Self-Limiting Beliefs Are Real (and really limiting) – Grow Great Small Business Daily Brief #58 – August 10, 2018

Self-Limiting Beliefs Are Real (and really limiting) – Grow Great Small Business Daily Brief #58 – August 10, 2018

Self-Limiting Beliefs Are Real (and really limiting) – Grow Great Small Business Daily Brief #58 – August 10, 2018

Founders, CEO’s, Entrepreneurs. 

People think we’re among the most squared away people on the planet. We’re human. 

That means we’re good at some things and we suck at other things. We succeed at some things and we fail at other things. Some things are easy for us. Other things are insanely difficult, seemingly downright impossible. 

One man’s ceiling is another man’s floor. 

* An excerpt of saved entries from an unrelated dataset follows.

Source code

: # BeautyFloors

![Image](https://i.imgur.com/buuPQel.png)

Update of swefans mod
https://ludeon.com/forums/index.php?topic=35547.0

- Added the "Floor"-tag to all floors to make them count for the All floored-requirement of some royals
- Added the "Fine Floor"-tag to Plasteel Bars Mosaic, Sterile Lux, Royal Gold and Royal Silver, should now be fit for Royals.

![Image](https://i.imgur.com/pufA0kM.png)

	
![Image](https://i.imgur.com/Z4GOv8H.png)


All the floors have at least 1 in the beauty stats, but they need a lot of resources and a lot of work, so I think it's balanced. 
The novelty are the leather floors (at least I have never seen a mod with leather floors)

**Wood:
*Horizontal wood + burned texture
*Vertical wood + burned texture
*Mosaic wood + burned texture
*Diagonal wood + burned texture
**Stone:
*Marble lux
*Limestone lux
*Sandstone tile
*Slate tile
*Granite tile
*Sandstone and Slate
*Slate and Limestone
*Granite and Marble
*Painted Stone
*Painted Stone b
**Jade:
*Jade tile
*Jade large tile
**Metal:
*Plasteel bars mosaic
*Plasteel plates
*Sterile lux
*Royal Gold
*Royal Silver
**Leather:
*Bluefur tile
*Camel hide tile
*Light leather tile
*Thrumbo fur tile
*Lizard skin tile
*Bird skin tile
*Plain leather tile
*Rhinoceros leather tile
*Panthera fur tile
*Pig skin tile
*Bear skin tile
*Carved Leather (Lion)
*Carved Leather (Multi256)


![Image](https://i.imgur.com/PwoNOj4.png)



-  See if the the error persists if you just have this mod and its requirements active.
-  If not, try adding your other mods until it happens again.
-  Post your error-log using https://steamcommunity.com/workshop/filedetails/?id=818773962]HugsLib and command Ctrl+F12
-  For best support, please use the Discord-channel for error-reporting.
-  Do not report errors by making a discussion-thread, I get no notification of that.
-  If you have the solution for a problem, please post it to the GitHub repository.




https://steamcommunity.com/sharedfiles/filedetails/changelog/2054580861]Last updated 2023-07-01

Jim Goodnight is the co-founder/CEO of SAS, the world’s leading business analytics software vendor. With over $3.2 billion in annual sales and over 14,000 employees, and a net worth in excess of $9B, Goodnight has likely managed to overcome most of his self-limiting beliefs since 1976, the year SAS was founded. I’m a big fan of his leadership skills. And his intellect. I’d imagine he would tell us that along the way there were many times he never believed the company would reach these heights. 

It’s always interesting to me to hear stories of highly successful people who confess they didn’t think their success would be so extreme. From Hollywood actors and actresses to musicians, to professional athletes, to business people. People set out to pursue a dream and a few hit a height beyond their wildest dreams. Talent, determination and whatever else is required for big success converge and some people are able to embrace new beliefs along the way. What was once thought impossible begins to be seen – beforehand – as being very possible. 

Jim Goodnight may be the CEO of a 42-year-old, multi-billion dollar company, but I guarantee he has figured out a thing or three along the way. Beliefs matter. You already know that. The problem is what you don’t know – and what you don’t yet believe. That’s my problem, too. So you’re in grand company. 

Not long ago I was talking with somebody who told me, “I’d like to know what it’s like to make $50,000 a year. I’ve never made more than $42,000.” The topic just jumped up and slapped me in the face. When the conversation was over I kept thinking about it. This person had skills. He had marketable skills, and talent and experience. My empathy drove a bit of sadness that he couldn’t see what was possible. No matter that I could see it, my vision isn’t what mattered. His did. 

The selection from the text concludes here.